Since session.properties is used a lot, we can capture it in a local variable.

var properties = session.properties;

[...]

if (!properties.TryGetValue(SFSessionProperty.PRIVATE_KEY_FILE, out var pkPath) &&
	!properties.TryGetValue(SFSessionProperty.PRIVATE_KEY, out var pkContent))

Static Usings

Next, we introduce a static using declaration so we don't need to repeat the enum name.

using static Snowflake.Data.Core.SFSessionProperty;

[...]

if (!properties.TryGetValue(PRIVATE_KEY_FILE, out var pkPath) &&
	!properties.TryGetValue(PRIVATE_KEY, out var pkContent))

Discards

The output parameters of the TryGet methods aren't being used, so we can use discards.

if (!properties.TryGetValue(PRIVATE_KEY_FILE, out _) &&
	!properties.TryGetValue(PRIVATE_KEY, out _))

Correct Methods

Though in this case, if we really don't need the value then we can choose a different method.

if (!properties.ContainsKey(PRIVATE_KEY_FILE) &&
	!properties.ContainsKey(PRIVATE_KEY))

Array type inference

Here is another trick to remove boiler plate.

throw new SnowflakeDbException(
	SFError.INVALID_CONNECTION_STRING,
	new object[] { invalidStringDetail });

The type object is not necessary, as the compiler can infer if from the context.

throw new SnowflakeDbException(
	SFError.INVALID_CONNECTION_STRING,
	new[] { invalidStringDetail });

Technically it's inferring a string[] array, because that's the type of object being put inside it.
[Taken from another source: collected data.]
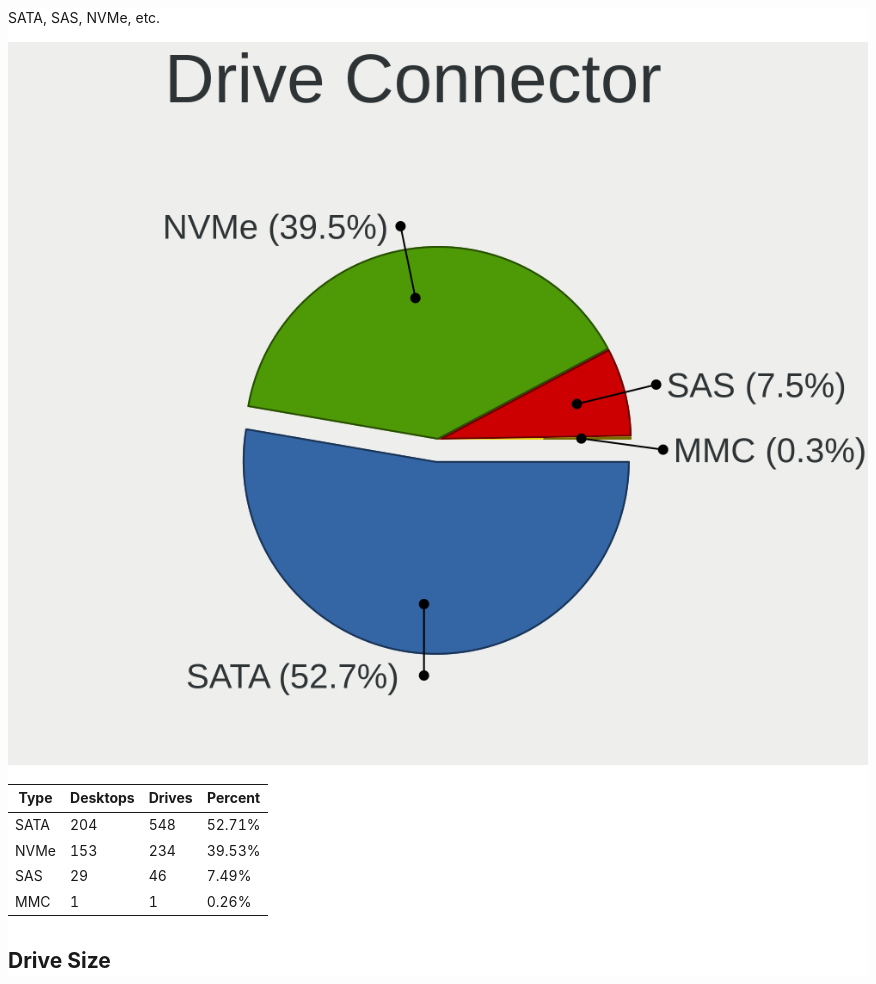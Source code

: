 SATA, SAS, NVMe, etc.

![Drive Connector](./images/pie_chart/drive_bus.svg)


| Type | Desktops | Drives | Percent |
|------|----------|--------|---------|
| SATA | 204      | 548    | 52.71%  |
| NVMe | 153      | 234    | 39.53%  |
| SAS  | 29       | 46     | 7.49%   |
| MMC  | 1        | 1      | 0.26%   |

Drive Size
----------
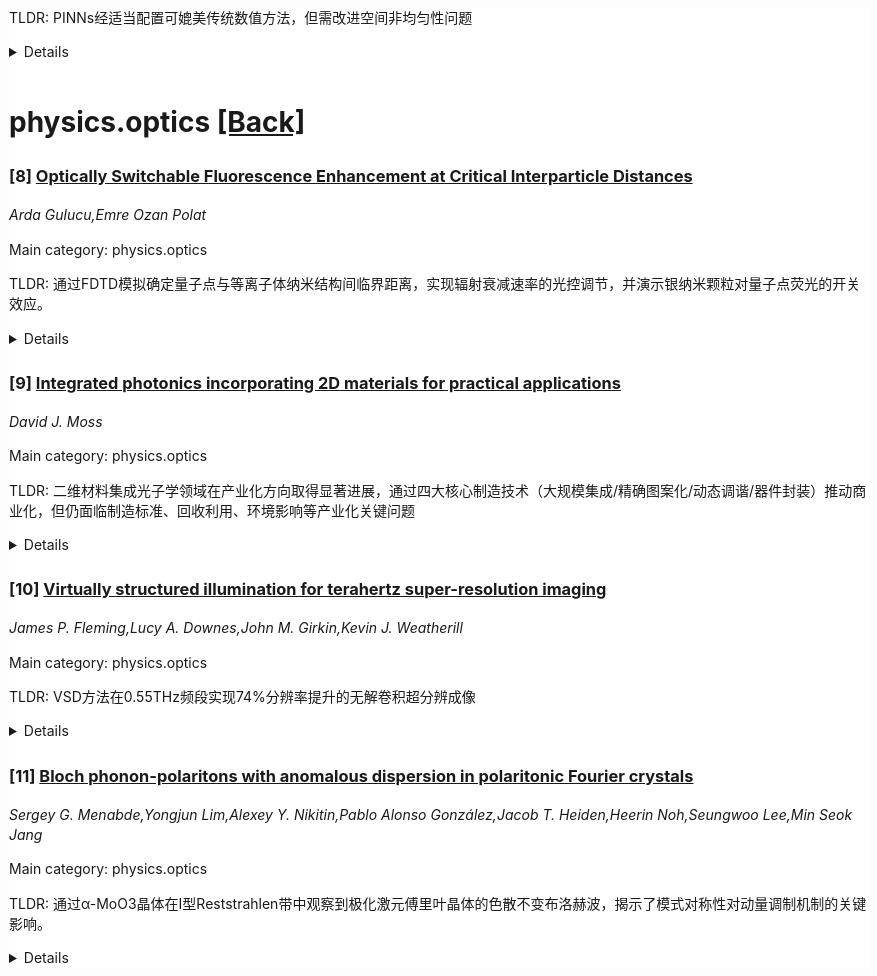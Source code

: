 TLDR: PINNs经适当配置可媲美传统数值方法，但需改进空间非均匀性问题


<details><summary>Details</summary></details>

<div id='physics.optics'></div>

# physics.optics [[Back]](#toc)

### [8] [Optically Switchable Fluorescence Enhancement at Critical Interparticle Distances](https://arxiv.org/abs/2504.11541)
*Arda Gulucu,Emre Ozan Polat*

Main category: physics.optics

TLDR: 通过FDTD模拟确定量子点与等离子体纳米结构间临界距离，实现辐射衰减速率的光控调节，并演示银纳米颗粒对量子点荧光的开关效应。


<details><summary>Details</summary></details>

### [9] [Integrated photonics incorporating 2D materials for practical applications](https://arxiv.org/abs/2504.11668)
*David J. Moss*

Main category: physics.optics

TLDR: 二维材料集成光子学领域在产业化方向取得显著进展，通过四大核心制造技术（大规模集成/精确图案化/动态调谐/器件封装）推动商业化，但仍面临制造标准、回收利用、环境影响等产业化关键问题


<details><summary>Details</summary></details>

### [10] [Virtually structured illumination for terahertz super-resolution imaging](https://arxiv.org/abs/2504.12092)
*James P. Fleming,Lucy A. Downes,John M. Girkin,Kevin J. Weatherill*

Main category: physics.optics

TLDR: VSD方法在0.55THz频段实现74%分辨率提升的无解卷积超分辨成像


<details><summary>Details</summary></details>

### [11] [Bloch phonon-polaritons with anomalous dispersion in polaritonic Fourier crystals](https://arxiv.org/abs/2504.11842)
*Sergey G. Menabde,Yongjun Lim,Alexey Y. Nikitin,Pablo Alonso González,Jacob T. Heiden,Heerin Noh,Seungwoo Lee,Min Seok Jang*

Main category: physics.optics

TLDR: 通过α-MoO3晶体在I型Reststrahlen带中观察到极化激元傅里叶晶体的色散不变布洛赫波，揭示了模式对称性对动量调制机制的关键影响。


<details><summary>Details</summary></details>

<div id='stat.ML'></div>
But arrays are 'covariant', which means you can give a string[] array to a function that expects an object[] array.

Params

A strange thing about this call is that we didn't need to create the array at all. The parameter is marked with params, which means the compiler will create the array for us.

throw new SnowflakeDbException(
	SFError.INVALID_CONNECTION_STRING,
	invalidStringDetail);

File Scoped Namespaces

Part of the readability issue is that the statements were so long that they needed to be broken over multiple lines.

By using namespace Snowflake.Data.Core.Authenticator; instead of,

namespace Snowflake.Data.Core.Authenticator;
{

we remove a level of indentation. Four spaces don’t sound like much, but it can be enough to get everything onto one line. Especially when combined with other techniques shown above.

Validation

Validation for each authenticator is performed in the AuthenticationFactory rather than the authenticators themselves.

This is a problem because if those authenticators are created via any other means, the validation won't be performed.

It can be fixed by moving the validation into the constructor of each authenticator class.

Round 18 - BaseAuthenticator and its Subclasses

Protected Fields

In ideomatic .NET code, fields are almost always private. Normally a protected field should be converted into a property with proper access controls.

ClientEnv

The ClientEnv field is easy. We just need to change it from protected to readonly.

session

The session field is slightly trickier. It is set by the base class constructor, and then again in the subclass constructor. Once this redundancy is removed, it can be made readonly.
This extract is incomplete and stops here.